The expected value of the min. abscissa is given by

$\displaystyle\mathbb{E}(\text{min. abscissa})=\int_\pi^0 \cos\theta \,d(1-\bar{F}(\cos\theta)^n)$

Therefore, in our case, we have

$\begin{align}\displaystyle\mathbb{E}(\text{min.})&=\cos 0 (1-\bar{F}(\cos 0)^n)-\cos\pi(1-\bar{F}(\cos\pi)^n)-\int_\pi^0 \left(1-\bar{F}(\cos\theta)^n\right)\,d(\cos\theta)\\ &= 1 - \int_0^\pi \sin\theta(1-\bar{F}(\cos\theta)^n)\,d\theta \\ &= \int_0^\pi \sin\theta\left(\frac{\theta-\sin\theta\cos\theta}{\pi}\right)^n\,d\theta -1 \end{align}$

From this, we can see

$\displaystyle \mathbb{E}(\text{min. abscissa among two points})=-\frac{128}{45\pi^2} \approx -0.2882$ using WA and

$\displaystyle \mathbb{E}(\text{min. abscissa among three points})=-\frac{64}{15\pi^2} \approx -0.4323$ using WA with

further values having a slightly complicated expressions. However, we can get somewhat decent approximations by noting the following graph.

Therefore,

$\displaystyle \mathbb{E}(\text{min. abscissa of }n\text{ points}) \approx \int_0^\pi \sin\theta \sin^{2n}(\theta/2)\,d\theta -1 = \frac{1-n}{1+n}$

which unfortunately only gets worse as $n$ gets larger.

A very similar approach can be used in case of a sphere as well just by noting that

$\displaystyle F(x)=\frac{1}{4}(2+\cos\theta)(1-\cos\theta)^2$

for $x=\cos\theta$ using the volume of a spherical cap.

Therefore,

$\displaystyle\mathbb{E}(\text{min. abscissa of }n\text{ points})=\int_0^\pi \sin\theta \left(\frac{(2+\cos\theta)(1-\cos\theta)^2}{4}\right)^n\,d\theta - 1=-1+\int_{-1}^1 \left(\frac{(2+x)(1-x)^2}{4}\right)^n\,dx$

Because of the polynomial integrand, the expected values in case of a sphere all turn out to be rationals.

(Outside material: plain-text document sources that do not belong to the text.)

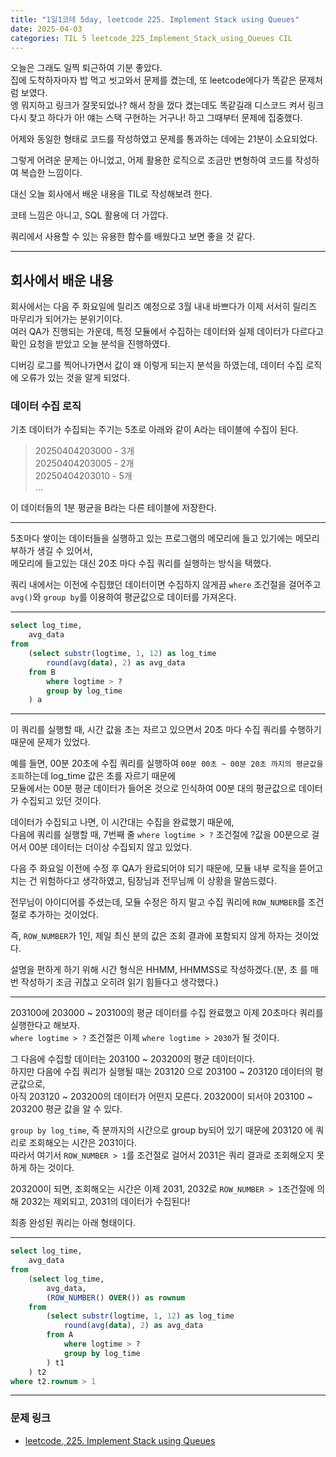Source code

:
```yaml
---
title: "1일1코테 5day, leetcode 225. Implement Stack using Queues"
date: 2025-04-03
categories: TIL 5 leetcode_225_Implement_Stack_using_Queues CIL
---
```


오늘은 그래도 일찍 퇴근하여 기분 좋았다.  
집에 도착하자마자 밥 먹고 씻고와서 문제를 켰는데, 또 leetcode에다가 똑같은 문제처럼 보였다.  
엥 뭐지하고 링크가 잘못되었나? 해서 창을 껐다 켰는데도 똑같길래 디스코드 켜서 링크 다시 찾고 하다가 아! 얘는 스택 구현하는 거구나! 하고 그때부터 문제에 집중했다.  

어제와 동일한 형태로 코드를 작성하였고 문제를 통과하는 데에는 21분이 소요되었다.  

그렇게 어려운 문제는 아니었고, 어제 활용한 로직으로 조금만 변형하여 코드를 작성하여 복습한 느낌이다.  

대신 오늘 회사에서 배운 내용을 TIL로 작성해보려 한다.  

코테 느낌은 아니고, SQL 활용에 더 가깝다.  

쿼리에서 사용할 수 있는 유용한 함수를 배웠다고 보면 좋을 것 같다.  

---

## 회사에서 배운 내용

회사에서는 다음 주 화요일에 릴리즈 예정으로 3월 내내 바쁘다가 이제 서서히 릴리즈 마무리가 되어가는 분위기이다.  
여러 QA가 진행되는 가운데, 특정 모듈에서 수집하는 데이터와 실제 데이터가 다르다고 확인 요청을 받았고 오늘 분석을 진행하였다.  

디버깅 로그를 찍어나가면서 값이 왜 이렇게 되는지 분석을 하였는데, 데이터 수집 로직에 오류가 있는 것을 알게 되었다.  

### 데이터 수집 로직

기초 데이터가 수집되는 주기는 5초로 아래와 같이 A라는 테이블에 수집이 된다.  

> 20250404203000 - 3개  
> 20250404203005 - 2개  
> 20250404203010 - 5개  
> ...  

이 데이터들의 1분 평균을 B라는 다른 테이블에 저장한다.  

---

5초마다 쌓이는 데이터들을 실행하고 있는 프로그램의 메모리에 들고 있기에는 메모리 부하가 생길 수 있어서,  
메모리에 들고있는 대신 20초 마다 수집 쿼리를 실행하는 방식을 택했다.  

쿼리 내에서는 이전에 수집했던 데이터이면 수집하지 않게끔 `where` 조건절을 걸어주고  
`avg()`와 `group by`를 이용하여 평균값으로 데이터를 가져온다.  

---

```SQL
select log_time,
    avg_data
from
    (select substr(logtime, 1, 12) as log_time
        round(avg(data), 2) as avg_data
    from B
        where logtime > ?
        group by log_time
    ) a
```

---

이 쿼리를 실행할 때, 시간 값을 초는 자르고 있으면서 20초 마다 수집 쿼리를 수행하기 때문에 문제가 있었다.

예를 들면, 00분 20초에 수집 쿼리를 실행하여 `00분 00초 ~ 00분 20초 까지의 평균값을 조회`하는데 log_time 값은 초를 자르기 때문에  
모듈에서는 00분 평균 데이터가 들어온 것으로 인식하여 00분 대의 평균값으로 데이터가 수집되고 있던 것이다.  

데이터가 수집되고 나면, 이 시간대는 수집을 완료했기 때문에,  
다음에 쿼리를 실행할 때, 7번째 줄 `where logtime > ?` 조건절에 ?값을 00분으로 걸어서 00분 데이터는 더이상 수집되지 않고 있었다.  

다음 주 화요일 이전에 수정 후 QA가 완료되어야 되기 때문에, 모듈 내부 로직을 뜯어고치는 건 위험하다고 생각하였고, 팀장님과 전무님께 이 상황을 말씀드렸다.   

전무님이 아이디어를 주셨는데, 모듈 수정은 하지 말고 수집 쿼리에 `ROW_NUMBER`를 조건절로 추가하는 것이었다.  

즉, `ROW_NUMBER`가 1인, 제일 최신 분의 값은 조회 결과에 포함되지 않게 하자는 것이었다.  

설명을 편하게 하기 위해 시간 형식은 HHMM, HHMMSS로 작성하겠다.(분, 초 를 매번 작성하기 조금 귀찮고 오히려 읽기 힘들다고 생각했다.)  

---

203100에 203000 ~ 203100의 평균 데이터를 수집 완료했고 이제 20초마다 쿼리를 실행한다고 해보자.  
`where logtime > ?` 조건절은 이제 `where logtime > 2030`가 될 것이다.  

그 다음에 수집할 데이터는 203100 ~ 203200의 평균 데이터이다.  
하지만 다음에 수집 쿼리가 실행될 때는 203120 으로 203100 ~ 203120 데이터의 평균값으로,  
아직 203120 ~ 203200의 데이터가 어떤지 모른다. 203200이 되서야 203100 ~ 203200 평균 값을 알 수 있다.  

`group by log_time`, 즉 분까지의 시간으로 group by되어 있기 때문에 203120 에 쿼리로 조회해오는 시간은 2031이다.    
따라서 여기서 `ROW_NUMBER > 1`를 조건절로 걸어서 2031은 쿼리 결과로 조회해오지 못하게 하는 것이다.  

203200이 되면, 조회해오는 시간은 이제 2031, 2032로 `ROW_NUMBER > 1`조건절에 의해 2032는 제외되고, 2031의 데이터가 수집된다!

최종 완성된 쿼리는 아래 형태이다.  

---

```SQL
select log_time,
    avg_data
from
    (select log_time,
        avg_data,
        (ROW_NUMBER() OVER()) as rownum
    from
        (select substr(logtime, 1, 12) as log_time
            round(avg(data), 2) as avg_data
        from A
            where logtime > ?
            group by log_time
        ) t1
    ) t2
where t2.rownum > 1
```

---

### 문제 링크

- [leetcode, 225. Implement Stack using Queues](https://leetcode.com/problems/implement-stack-using-queues/description/)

In fact by expanding the integral range (and adjusting later), we will be able to apply Laplace's method we can show that

$\displaystyle \mathbb{E}(\text{min. abscissa of }n\text{ points}) \approx \sqrt{\frac{\pi}{3n}}-1$

which get better for large $n$.

Infact using the power series of the log of integrand at its maximum of $x=-1$ and more terms for Laplace method like we did here, we can show that

$\displaystyle \int_{-2}^1 \left(\frac{(2+x)(1-x)^2}{4}\right)^n\,dx \approx \sqrt{\frac{4\pi}{3n}}\left(1-\frac{17}{72n}\right)$

which can be used to give a slightly better approximation.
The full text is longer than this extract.